◆ WHAT NEEDS TO BE DONE:
Look for "deux" in each line of the records, and copy the lines that have it.

◆ GIVEN RECORDS:

□ □ □

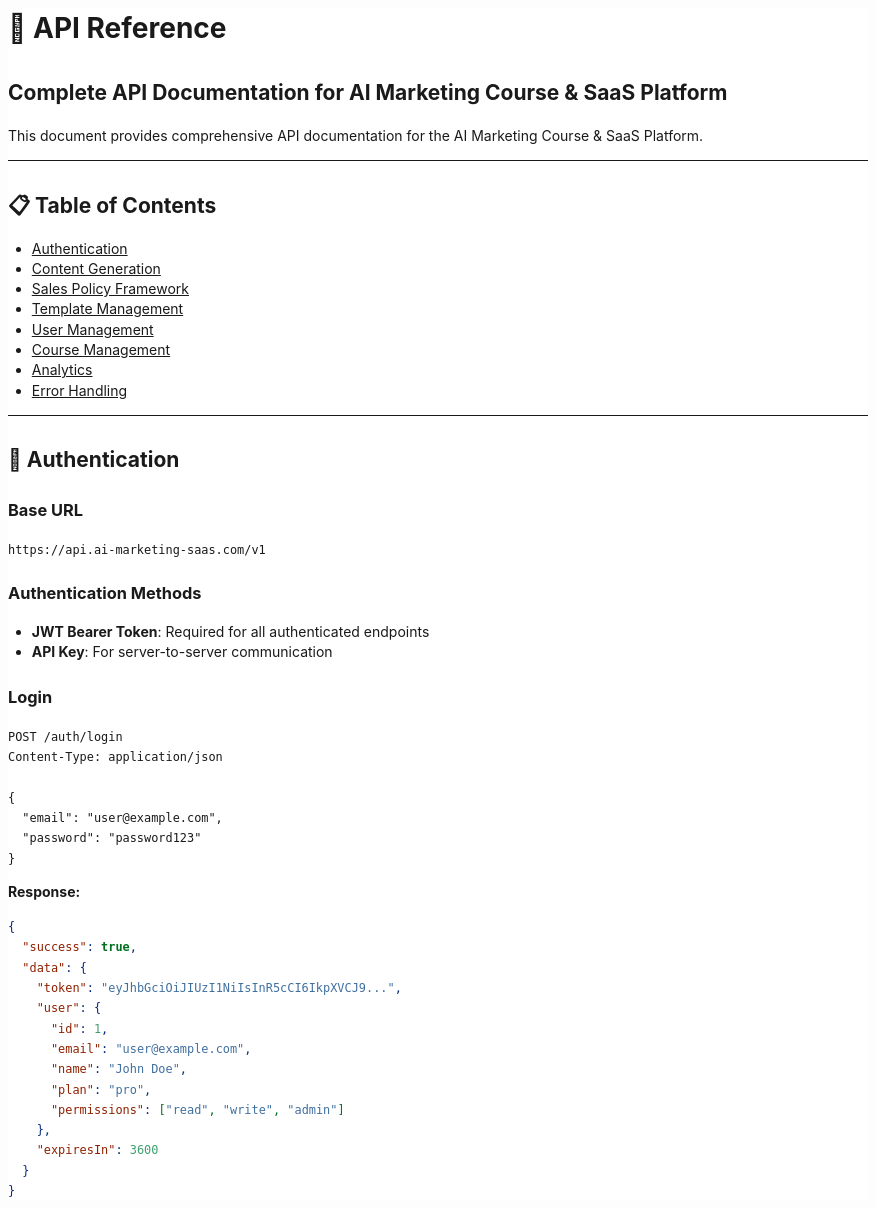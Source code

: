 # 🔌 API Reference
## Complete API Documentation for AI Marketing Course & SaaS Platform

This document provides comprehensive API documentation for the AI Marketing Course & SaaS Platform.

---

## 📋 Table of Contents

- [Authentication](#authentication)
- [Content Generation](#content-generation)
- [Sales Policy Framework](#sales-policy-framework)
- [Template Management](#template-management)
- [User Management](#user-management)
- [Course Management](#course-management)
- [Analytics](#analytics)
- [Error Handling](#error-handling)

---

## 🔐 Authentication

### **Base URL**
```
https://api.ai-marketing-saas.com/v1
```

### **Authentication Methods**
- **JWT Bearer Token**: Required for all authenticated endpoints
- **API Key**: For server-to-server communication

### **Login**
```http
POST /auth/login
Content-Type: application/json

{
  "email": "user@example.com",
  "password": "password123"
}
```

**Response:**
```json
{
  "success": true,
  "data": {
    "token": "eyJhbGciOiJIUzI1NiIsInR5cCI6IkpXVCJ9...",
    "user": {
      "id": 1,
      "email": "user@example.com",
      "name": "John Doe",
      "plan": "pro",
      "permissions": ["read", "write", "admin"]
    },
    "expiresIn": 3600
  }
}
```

□ □ □

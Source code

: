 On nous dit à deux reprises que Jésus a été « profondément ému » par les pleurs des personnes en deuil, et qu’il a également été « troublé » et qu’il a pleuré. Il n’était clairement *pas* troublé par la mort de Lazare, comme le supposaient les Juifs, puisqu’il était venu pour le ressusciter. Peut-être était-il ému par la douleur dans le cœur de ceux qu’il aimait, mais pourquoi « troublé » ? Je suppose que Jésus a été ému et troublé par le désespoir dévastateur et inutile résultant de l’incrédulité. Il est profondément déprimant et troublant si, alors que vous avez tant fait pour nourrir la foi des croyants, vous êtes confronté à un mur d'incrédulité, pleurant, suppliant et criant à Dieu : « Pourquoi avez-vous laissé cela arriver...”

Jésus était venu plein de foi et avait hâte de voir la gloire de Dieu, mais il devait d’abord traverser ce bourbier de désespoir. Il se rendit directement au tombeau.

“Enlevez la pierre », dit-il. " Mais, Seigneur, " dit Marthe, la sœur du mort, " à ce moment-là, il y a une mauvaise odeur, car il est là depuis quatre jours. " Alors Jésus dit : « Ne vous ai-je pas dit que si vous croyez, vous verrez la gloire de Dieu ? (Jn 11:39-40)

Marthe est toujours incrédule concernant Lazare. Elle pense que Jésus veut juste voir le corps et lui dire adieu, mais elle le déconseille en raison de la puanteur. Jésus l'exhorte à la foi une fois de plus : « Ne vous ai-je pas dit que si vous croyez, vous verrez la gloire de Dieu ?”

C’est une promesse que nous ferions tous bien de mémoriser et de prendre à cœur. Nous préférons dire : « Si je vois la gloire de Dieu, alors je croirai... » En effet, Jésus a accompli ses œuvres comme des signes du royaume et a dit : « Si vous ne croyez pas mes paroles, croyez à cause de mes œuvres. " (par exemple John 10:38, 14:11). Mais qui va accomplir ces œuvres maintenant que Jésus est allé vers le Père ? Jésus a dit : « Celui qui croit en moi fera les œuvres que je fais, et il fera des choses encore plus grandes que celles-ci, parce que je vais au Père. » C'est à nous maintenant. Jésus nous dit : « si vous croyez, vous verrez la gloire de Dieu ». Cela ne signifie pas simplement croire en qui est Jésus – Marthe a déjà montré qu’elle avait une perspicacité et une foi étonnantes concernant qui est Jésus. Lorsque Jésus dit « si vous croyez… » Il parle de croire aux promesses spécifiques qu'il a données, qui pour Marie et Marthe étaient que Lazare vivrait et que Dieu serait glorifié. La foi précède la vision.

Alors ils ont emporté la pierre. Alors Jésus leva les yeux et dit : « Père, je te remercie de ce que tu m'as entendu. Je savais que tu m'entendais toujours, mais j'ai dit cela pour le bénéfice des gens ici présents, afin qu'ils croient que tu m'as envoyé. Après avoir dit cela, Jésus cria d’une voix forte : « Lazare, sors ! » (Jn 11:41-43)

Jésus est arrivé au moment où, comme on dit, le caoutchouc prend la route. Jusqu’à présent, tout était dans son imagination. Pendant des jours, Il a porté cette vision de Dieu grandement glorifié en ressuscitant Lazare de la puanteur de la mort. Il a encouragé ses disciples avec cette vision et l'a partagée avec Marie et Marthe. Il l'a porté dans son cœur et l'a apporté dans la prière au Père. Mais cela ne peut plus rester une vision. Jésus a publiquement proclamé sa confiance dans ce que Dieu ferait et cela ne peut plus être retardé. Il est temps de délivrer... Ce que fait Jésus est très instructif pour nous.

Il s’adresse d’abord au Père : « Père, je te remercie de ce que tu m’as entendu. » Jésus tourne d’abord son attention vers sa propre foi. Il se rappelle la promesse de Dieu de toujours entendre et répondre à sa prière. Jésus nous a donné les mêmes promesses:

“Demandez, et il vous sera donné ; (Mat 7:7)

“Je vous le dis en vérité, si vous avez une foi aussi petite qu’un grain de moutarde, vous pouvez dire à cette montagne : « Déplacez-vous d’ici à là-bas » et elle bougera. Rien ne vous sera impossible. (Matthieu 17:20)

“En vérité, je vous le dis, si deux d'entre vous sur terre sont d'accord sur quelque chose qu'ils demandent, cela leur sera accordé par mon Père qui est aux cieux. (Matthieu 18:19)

□ □ □

◆ EXERCISE SOLUTION:
: On nous dit à deux reprises que Jésus a été « profondément ému » par les pleurs des personnes en deuil, et qu’il a également été « troublé » et qu’il a pleuré. Il n’était clairement *pas* troublé par la mort de Lazare, comme le supposaient les Juifs, puisqu’il était venu pour le ressusciter. Peut-être était-il ému par la douleur dans le cœur de ceux qu’il aimait, mais pourquoi « troublé » ? Je suppose que Jésus a été ému et troublé par le désespoir dévastateur et inutile résultant de l’incrédulité. Il est profondément déprimant et troublant si, alors que vous avez tant fait pour nourrir la foi des croyants, vous êtes confronté à un mur d'incrédulité, pleurant, suppliant et criant à Dieu : « Pourquoi avez-vous laissé cela arriver...”
“En vérité, je vous le dis, si deux d'entre vous sur terre sont d'accord sur quelque chose qu'ils demandent, cela leur sera accordé par mon Père qui est aux cieux. (Matthieu 18:19)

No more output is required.